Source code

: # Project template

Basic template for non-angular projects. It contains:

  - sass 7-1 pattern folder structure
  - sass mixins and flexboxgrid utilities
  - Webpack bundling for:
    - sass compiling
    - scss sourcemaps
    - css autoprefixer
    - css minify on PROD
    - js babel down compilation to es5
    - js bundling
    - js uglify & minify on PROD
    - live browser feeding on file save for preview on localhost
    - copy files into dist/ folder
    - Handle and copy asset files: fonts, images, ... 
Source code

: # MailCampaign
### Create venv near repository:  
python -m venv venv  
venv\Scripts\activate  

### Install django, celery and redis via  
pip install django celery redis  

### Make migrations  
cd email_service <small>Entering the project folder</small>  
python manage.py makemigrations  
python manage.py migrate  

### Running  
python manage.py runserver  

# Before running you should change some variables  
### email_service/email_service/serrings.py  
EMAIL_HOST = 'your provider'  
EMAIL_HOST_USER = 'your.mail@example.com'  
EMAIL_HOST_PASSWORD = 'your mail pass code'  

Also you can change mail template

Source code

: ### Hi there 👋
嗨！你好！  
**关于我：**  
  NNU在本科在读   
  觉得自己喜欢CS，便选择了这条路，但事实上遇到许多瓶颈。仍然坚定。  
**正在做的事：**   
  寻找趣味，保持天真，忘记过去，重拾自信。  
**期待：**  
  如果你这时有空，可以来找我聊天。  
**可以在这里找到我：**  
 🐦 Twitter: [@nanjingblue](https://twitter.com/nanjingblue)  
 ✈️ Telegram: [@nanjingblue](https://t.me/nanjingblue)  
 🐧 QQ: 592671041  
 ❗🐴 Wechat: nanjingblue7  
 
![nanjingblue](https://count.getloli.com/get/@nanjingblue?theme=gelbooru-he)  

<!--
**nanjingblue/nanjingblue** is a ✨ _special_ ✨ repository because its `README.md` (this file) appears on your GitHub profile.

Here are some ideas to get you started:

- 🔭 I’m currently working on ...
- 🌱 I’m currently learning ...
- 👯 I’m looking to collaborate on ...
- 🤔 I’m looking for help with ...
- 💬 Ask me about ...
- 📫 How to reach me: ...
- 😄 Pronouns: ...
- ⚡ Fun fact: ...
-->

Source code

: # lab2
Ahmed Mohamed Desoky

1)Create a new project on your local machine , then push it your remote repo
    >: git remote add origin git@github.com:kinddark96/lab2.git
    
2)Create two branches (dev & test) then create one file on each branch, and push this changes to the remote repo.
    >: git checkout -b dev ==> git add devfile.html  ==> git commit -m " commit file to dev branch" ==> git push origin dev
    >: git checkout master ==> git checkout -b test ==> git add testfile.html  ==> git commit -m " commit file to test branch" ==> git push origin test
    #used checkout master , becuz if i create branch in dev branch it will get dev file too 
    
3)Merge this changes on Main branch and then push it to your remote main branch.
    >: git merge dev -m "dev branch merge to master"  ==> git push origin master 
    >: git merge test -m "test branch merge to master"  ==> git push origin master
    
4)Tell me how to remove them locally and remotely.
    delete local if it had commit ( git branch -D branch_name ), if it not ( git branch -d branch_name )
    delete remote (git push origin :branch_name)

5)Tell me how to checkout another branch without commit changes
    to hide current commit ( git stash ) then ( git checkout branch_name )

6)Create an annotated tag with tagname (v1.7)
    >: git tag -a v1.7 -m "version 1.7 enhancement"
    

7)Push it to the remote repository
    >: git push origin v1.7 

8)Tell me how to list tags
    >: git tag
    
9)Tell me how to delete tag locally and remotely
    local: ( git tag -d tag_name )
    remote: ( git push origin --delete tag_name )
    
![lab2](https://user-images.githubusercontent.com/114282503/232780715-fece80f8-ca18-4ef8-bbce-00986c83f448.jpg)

----

Directions for this task:
In the entries above, find each line that has the word "minify". Copy it.

Reply to the exercise:
    - css minify on PROD
    - js uglify & minify on PROD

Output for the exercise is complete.